As the second quarter ended, investors could be forgiven for feeling both bruised and battered. In the aftermath of the Brexit vote, global financial markets initially hit the panic button. Following the vote, stocks fell, bond yields dove, and both the British pound and the euro swooned. The markets demonstrated the typical flight to safety, with U.S. Treasurys, the U.S. dollar, Japanese yen, Swiss franc, and gold all rising sharply.

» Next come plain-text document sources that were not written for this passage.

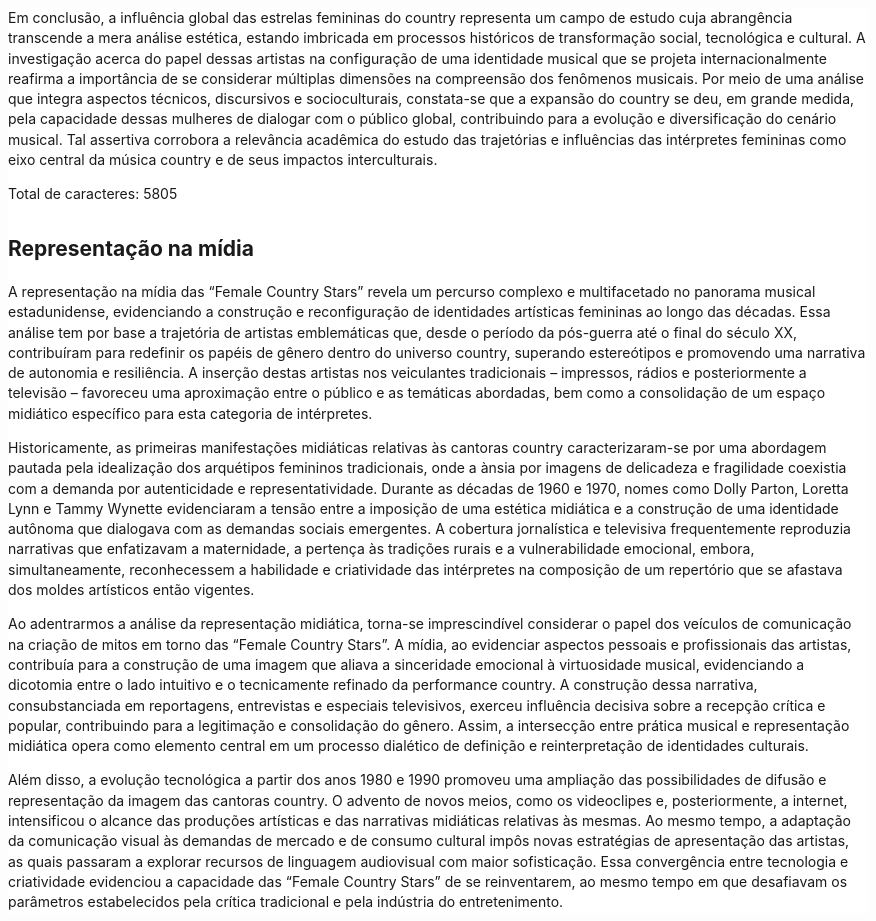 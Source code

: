 Em conclusão, a influência global das estrelas femininas do country representa um campo de estudo
cuja abrangência transcende a mera análise estética, estando imbricada em processos históricos de
transformação social, tecnológica e cultural. A investigação acerca do papel dessas artistas na
configuração de uma identidade musical que se projeta internacionalmente reafirma a importância de
se considerar múltiplas dimensões na compreensão dos fenômenos musicais. Por meio de uma análise que
integra aspectos técnicos, discursivos e socioculturais, constata-se que a expansão do country se
deu, em grande medida, pela capacidade dessas mulheres de dialogar com o público global,
contribuindo para a evolução e diversificação do cenário musical. Tal assertiva corrobora a
relevância acadêmica do estudo das trajetórias e influências das intérpretes femininas como eixo
central da música country e de seus impactos interculturais.

Total de caracteres: 5805

## Representação na mídia

A representação na mídia das “Female Country Stars” revela um percurso complexo e multifacetado no
panorama musical estadunidense, evidenciando a construção e reconfiguração de identidades artísticas
femininas ao longo das décadas. Essa análise tem por base a trajetória de artistas emblemáticas que,
desde o período da pós-guerra até o final do século XX, contribuíram para redefinir os papéis de
gênero dentro do universo country, superando estereótipos e promovendo uma narrativa de autonomia e
resiliência. A inserção destas artistas nos veiculantes tradicionais – impressos, rádios e
posteriormente a televisão – favoreceu uma aproximação entre o público e as temáticas abordadas, bem
como a consolidação de um espaço midiático específico para esta categoria de intérpretes.

Historicamente, as primeiras manifestações midiáticas relativas às cantoras country
caracterizaram-se por uma abordagem pautada pela idealização dos arquétipos femininos tradicionais,
onde a ànsia por imagens de delicadeza e fragilidade coexistia com a demanda por autenticidade e
representatividade. Durante as décadas de 1960 e 1970, nomes como Dolly Parton, Loretta Lynn e Tammy
Wynette evidenciaram a tensão entre a imposição de uma estética midiática e a construção de uma
identidade autônoma que dialogava com as demandas sociais emergentes. A cobertura jornalística e
televisiva frequentemente reproduzia narrativas que enfatizavam a maternidade, a pertença às
tradições rurais e a vulnerabilidade emocional, embora, simultaneamente, reconhecessem a habilidade
e criatividade das intérpretes na composição de um repertório que se afastava dos moldes artísticos
então vigentes.

Ao adentrarmos a análise da representação midiática, torna-se imprescindível considerar o papel dos
veículos de comunicação na criação de mitos em torno das “Female Country Stars”. A mídia, ao
evidenciar aspectos pessoais e profissionais das artistas, contribuía para a construção de uma
imagem que aliava a sinceridade emocional à virtuosidade musical, evidenciando a dicotomia entre o
lado intuitivo e o tecnicamente refinado da performance country. A construção dessa narrativa,
consubstanciada em reportagens, entrevistas e especiais televisivos, exerceu influência decisiva
sobre a recepção crítica e popular, contribuindo para a legitimação e consolidação do gênero. Assim,
a intersecção entre prática musical e representação midiática opera como elemento central em um
processo dialético de definição e reinterpretação de identidades culturais.

Além disso, a evolução tecnológica a partir dos anos 1980 e 1990 promoveu uma ampliação das
possibilidades de difusão e representação da imagem das cantoras country. O advento de novos meios,
como os videoclipes e, posteriormente, a internet, intensificou o alcance das produções artísticas e
das narrativas midiáticas relativas às mesmas. Ao mesmo tempo, a adaptação da comunicação visual às
demandas de mercado e de consumo cultural impôs novas estratégias de apresentação das artistas, as
quais passaram a explorar recursos de linguagem audiovisual com maior sofisticação. Essa
convergência entre tecnologia e criatividade evidenciou a capacidade das “Female Country Stars” de
se reinventarem, ao mesmo tempo em que desafiavam os parâmetros estabelecidos pela crítica
tradicional e pela indústria do entretenimento.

Here are the broad index returns through the Second Quarter of 2016:
|U.S. Large Cap Stocks||3.7%||Emerging Market Stocks||6.6%|
|U.S. Small Cap Stocks||-2.2%||Commodities||13.3%|
|U.S. Real Estate||13.3%||U.S. Aggregate Bonds||5.3%|
|Overseas Stocks||-4.0%||International Bonds||10.7%|
There are a number of positives in the U.S. economy. Historically low oil prices and high domestic production have lowered the cost of doing business and the cost of living in the United States. Both are a boon to the economy, which is on track to grow at a 2.0% rate this year. Although hardly dramatic, this growth rate is sustainable and not likely to overheat the different sectors of the economy which could lead to a recession. Manufacturing activity is expected to grow 2.6% for the year based on the numbers so far, and the unemployment rate has fallen to 4.7%, below the Federal Reserve target. The unemployment statistics are almost certainly somewhat misleading in the sense that many people are underemployed, and a sizable number of working-age men are no longer participating in the labor force. But for many Americans, the employment picture is much better now than a few years ago. By a number of measures, the U.S. economy seems to be comfortably plodding along.

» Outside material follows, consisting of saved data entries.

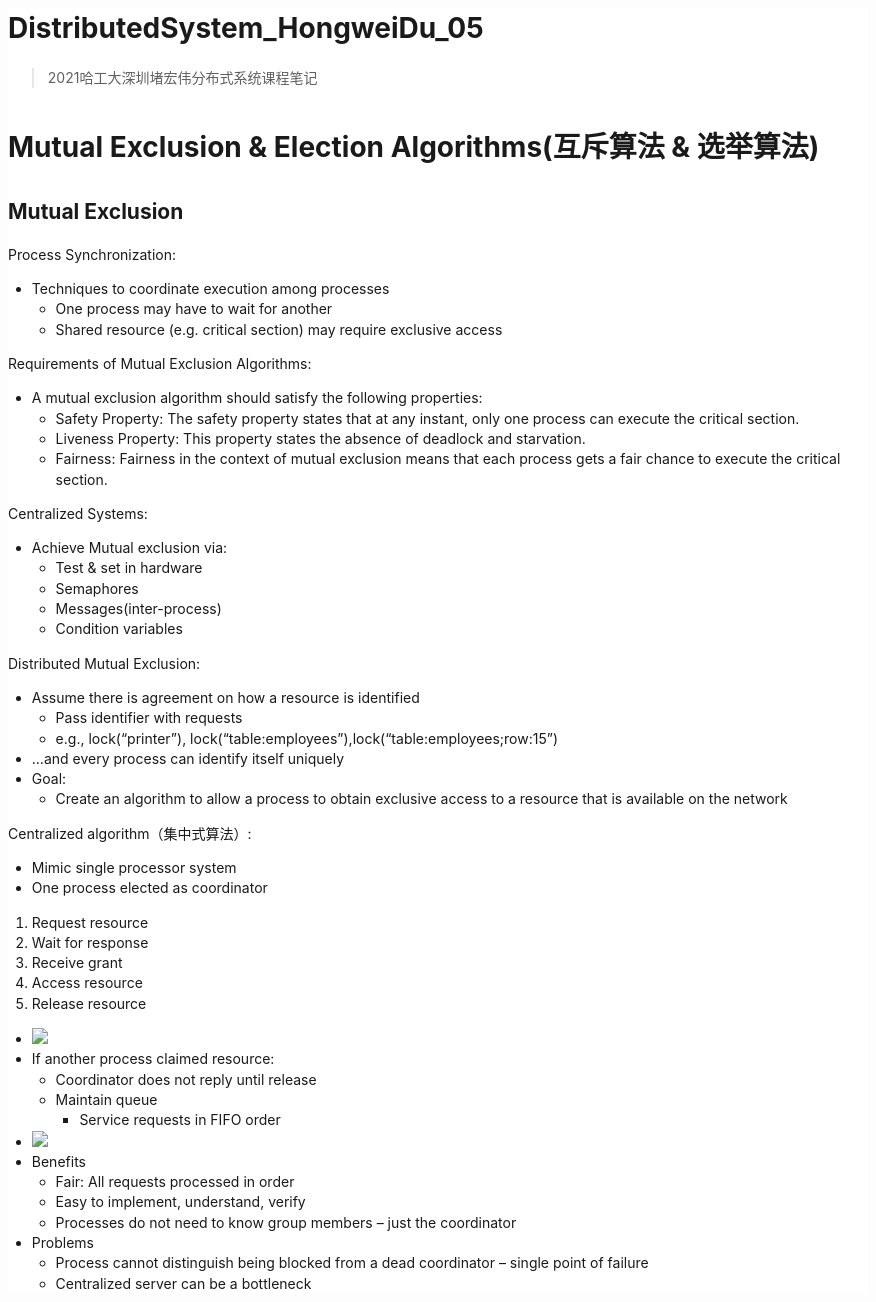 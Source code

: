 # DistributedSystem_HongweiDu_05

> 2021哈工大深圳堵宏伟分布式系统课程笔记

# Mutual  Exclusion  & Election  Algorithms(互斥算法 & 选举算法)
## Mutual Exclusion
Process Synchronization:
- Techniques to coordinate execution among processes
    - One process may have to wait for another
    - Shared resource (e.g. critical section) may require exclusive access

Requirements of Mutual Exclusion Algorithms:
- A mutual exclusion algorithm should satisfy the following properties:
    - Safety Property: The safety property states that at any instant, only one process can execute the critical section. 
    - Liveness Property: This property states the absence of deadlock and starvation.
    - Fairness: Fairness in the context of mutual exclusion means that each process gets a fair chance to execute the critical section.

Centralized Systems:
- Achieve Mutual exclusion via:
    - Test & set in hardware
    - Semaphores
    - Messages(inter-process)
    - Condition variables

Distributed Mutual Exclusion:
- Assume there is agreement on how a resource is identified
    - Pass identifier with requests
    - e.g., lock(“printer”), lock(“table:employees”),lock(“table:employees;row:15”)
- …and every process can identify itself uniquely
- Goal:
    - Create an algorithm to allow a process to obtain exclusive access to a resource that is available on the network

Centralized algorithm（集中式算法）:
- Mimic single processor system
- One process elected as coordinator
1. Request resource
2. Wait for response
3. Receive  grant
4. Access resource
5. Release  resource
- ![](https://raw.githubusercontent.com/QizhengZou/Image_hosting_rep/main/20211210151450.png)
- If another process claimed resource:
    - Coordinator does not reply until release
    - Maintain queue
        - Service requests in FIFO order
- ![](https://raw.githubusercontent.com/QizhengZou/Image_hosting_rep/main/20211210151558.png)
- Benefits
    - Fair: All requests processed in order
    - Easy to implement, understand, verify
    - Processes do not need to know group members – just the coordinator
- Problems
    - Process cannot distinguish being blocked from a dead coordinator – single point of failure
    - Centralized server can be a bottleneck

Uncertainty remains in the Eurozone. A recent report by Thomas Friedman of Geopolitical Futures suggests that the EU, at the very least, is going to have to reform itself and the vote in Britain could be the wake-up call it needs to make structural changes. The Eurozone has been struggling economically since the common currency was adopted. It is still dealing with the Greek sovereign debt crisis, a potential banking crisis in Italy, economic troubles in Finland, political issues in Poland and a wealth disparity between its northern and southern members. Nevertheless, Friedman thinks the UK will be just fine, because Europe needs it to be a strong trading partner. Britain is Germany’s third-largest export market and France’s fifth largest. Would it be wise for those countries to stop selling to Britain or impose tariffs on British exports? Cooler heads are likely to prevail.

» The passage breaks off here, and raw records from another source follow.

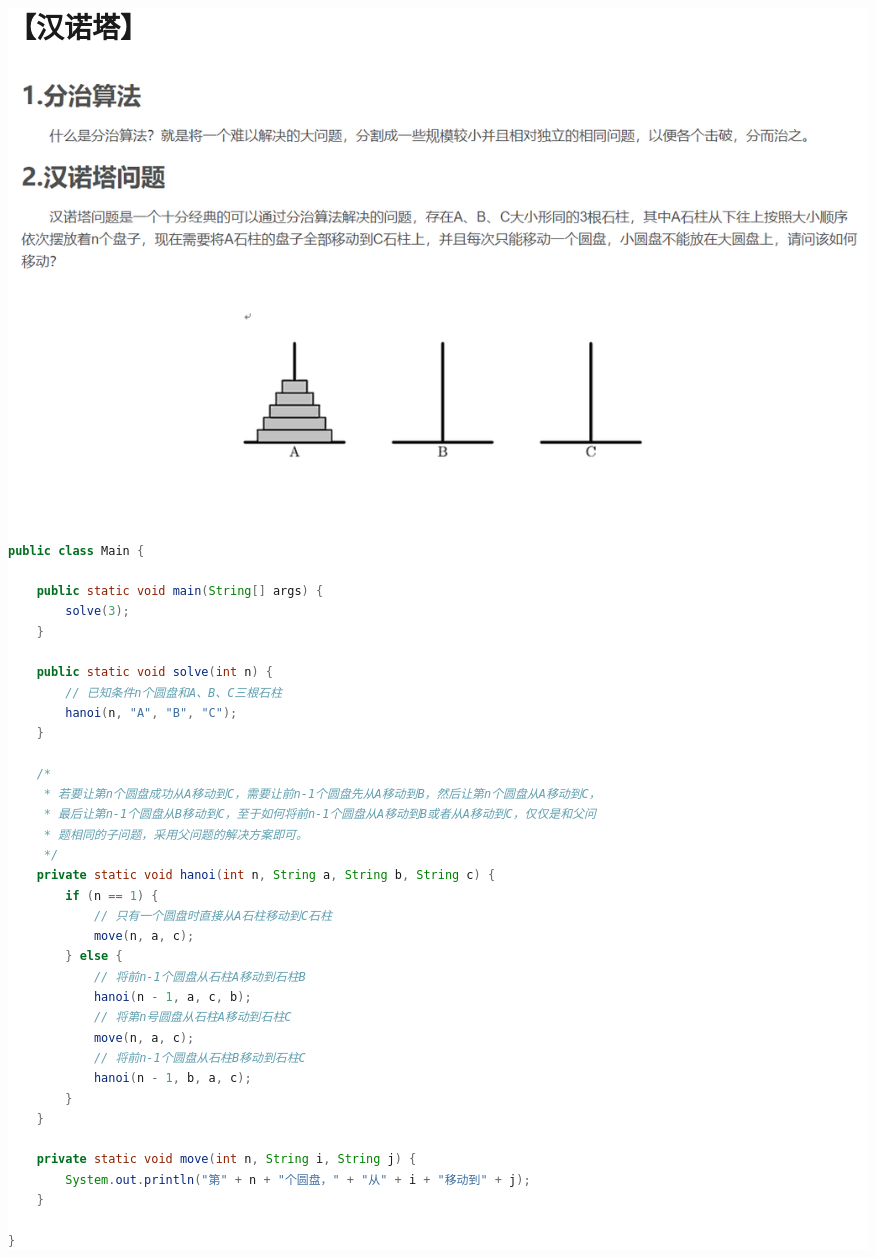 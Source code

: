 # 【汉诺塔】

![](mark-img/20210413084803216.png)

```java
public class Main {

    public static void main(String[] args) {
        solve(3);
    }

    public static void solve(int n) {
        // 已知条件n个圆盘和A、B、C三根石柱
        hanoi(n, "A", "B", "C");
    }

    /*
     * 若要让第n个圆盘成功从A移动到C，需要让前n-1个圆盘先从A移动到B，然后让第n个圆盘从A移动到C，
     * 最后让第n-1个圆盘从B移动到C，至于如何将前n-1个圆盘从A移动到B或者从A移动到C，仅仅是和父问
     * 题相同的子问题，采用父问题的解决方案即可。
     */
    private static void hanoi(int n, String a, String b, String c) {
        if (n == 1) {
            // 只有一个圆盘时直接从A石柱移动到C石柱
            move(n, a, c);
        } else {
            // 将前n-1个圆盘从石柱A移动到石柱B
            hanoi(n - 1, a, c, b);
            // 将第n号圆盘从石柱A移动到石柱C
            move(n, a, c);
            // 将前n-1个圆盘从石柱B移动到石柱C
            hanoi(n - 1, b, a, c);
        }
    }

    private static void move(int n, String i, String j) {
        System.out.println("第" + n + "个圆盘，" + "从" + i + "移动到" + j);
    }

}
```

The quarter’s market upheaval was yet another reminder that successful investing requires patience. Investing is part of a process, not a one-off decision, toward achieving your long-term financial goals. On the first day of July, the Dow, S&P 500 and Nasdaq indices were all higher than they were before the Brexit vote took investors by surprise. This suggests, yet again, that the people who let panic make their decisions lost money while those who kept their heads sailed through. There will be plenty of other opportunities for panic in a future where terrorism, a continuing mess in the Middle East, a refugee crisis in Europe and premature announcements of the demise of the European Union will deflect attention away from what is actually a decent economic story in the U.S. There will be inevitable and unpredictable shorter-term market ups and downs along the way, and through these periods, it is our job to remain focused on the long-term objectives of our clients, maintaining a consistent investment discipline to guide our decisions over time.